In 2017, Tacoma Power lowered the maximum water level of the lake by 30 ft due to concerns that spillway piers could fail during a major seismic event and cause catastrophic flooding.

==Ecology and environment==
Located on the eastern shore of the lake is the Kosmos Unit, a part of the Cowlitz Wildlife Area. Also known as Kosmos Flat, the 520 acre site contains a mix of habitats, such as meadow, riparian, and wetland, and is split by Rainey Creek. Parts of the meadow are flooded during peak water levels. The unit contains a small hardwood forest and is known for abundant wildlife, especially various species of birds including pheasants, songbirds, ospreys, and raptors. Additional sites for birdwatching include Goat Creek Flats and Landers Creek Flats.

==Recreation==
The lake accommodates two parks, Mossyrock Park and Taidnapam Park. Due to the decrease in water levels, the boat launches at both recreation areas have been closed periodically since 2017 and are only reopened when water levels are increased. During this time, the parks underwent recreation improvements with proposals to extend the launches for more consistent accessibility.
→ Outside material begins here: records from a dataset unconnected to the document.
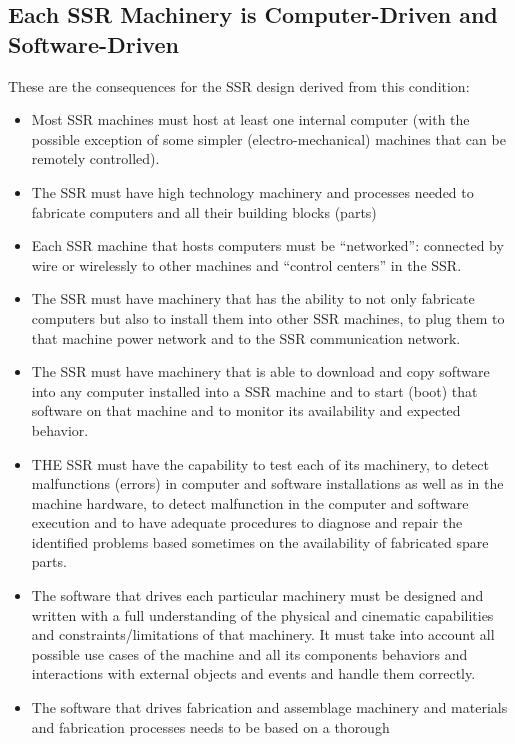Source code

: \subsection[Each SSR Machinery is Computer{}-Driven and
Software{}-Driven]{Each SSR Machinery is Computer-Driven and
Software-Driven}

\hypertarget{RefHeading3132306210128}{}These are the consequences for
the SSR design derived from this condition:

\begin{itemize}
\item Most SSR machines must host at least one internal computer (with
the possible exception of some simpler (electro-mechanical) machines
that can be remotely controlled).
\item The SSR must have high technology machinery and processes needed
to fabricate computers and all their building blocks (parts)
\item Each SSR machine that hosts computers must be “networked”:
connected by wire or wirelessly to other machines and “control centers”
in the SSR.
\item The SSR must have machinery that has the ability to not only
fabricate computers but also to install them into other SSR machines,
to plug them to that machine power network and to the SSR communication
network.
\item The SSR must have machinery that is able to download and copy
software into any computer installed into a SSR machine and to start
(boot) that software on that machine and to monitor its availability
and expected behavior.
\item THE SSR must have the capability to test each of its machinery, to
detect malfunctions (errors) in computer and software installations as
well as in the machine hardware, to detect malfunction in the computer
and software execution and to have adequate procedures to diagnose and
repair the identified problems based sometimes on the availability of
fabricated spare parts.
\item The software that drives each particular machinery must be
designed and written with a full understanding of the physical and
cinematic capabilities and constraints/limitations of that machinery.
It must take into account all possible use cases of the machine and all
its components behaviors and interactions with external objects and
events and handle them correctly.
\item The software that drives fabrication and assemblage machinery and
materials and fabrication processes needs to be based on a thorough

\end{itemize}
The Gary Stamper Memorial Overlook, located on the northern shore of Riffe Lake off U.S. Route 12, was opened and dedicated in June 2025. Named in honor of a long-serving community volunteer and Lewis County commissioner who was born in the area before it was flooded, the overlook contains a memorial plaque and an interpretive panel.

The lake contains species of fish including rainbow and brown trout, landlocked coho, bass both large mouth and small mouth, bluegill, crappie, and perch.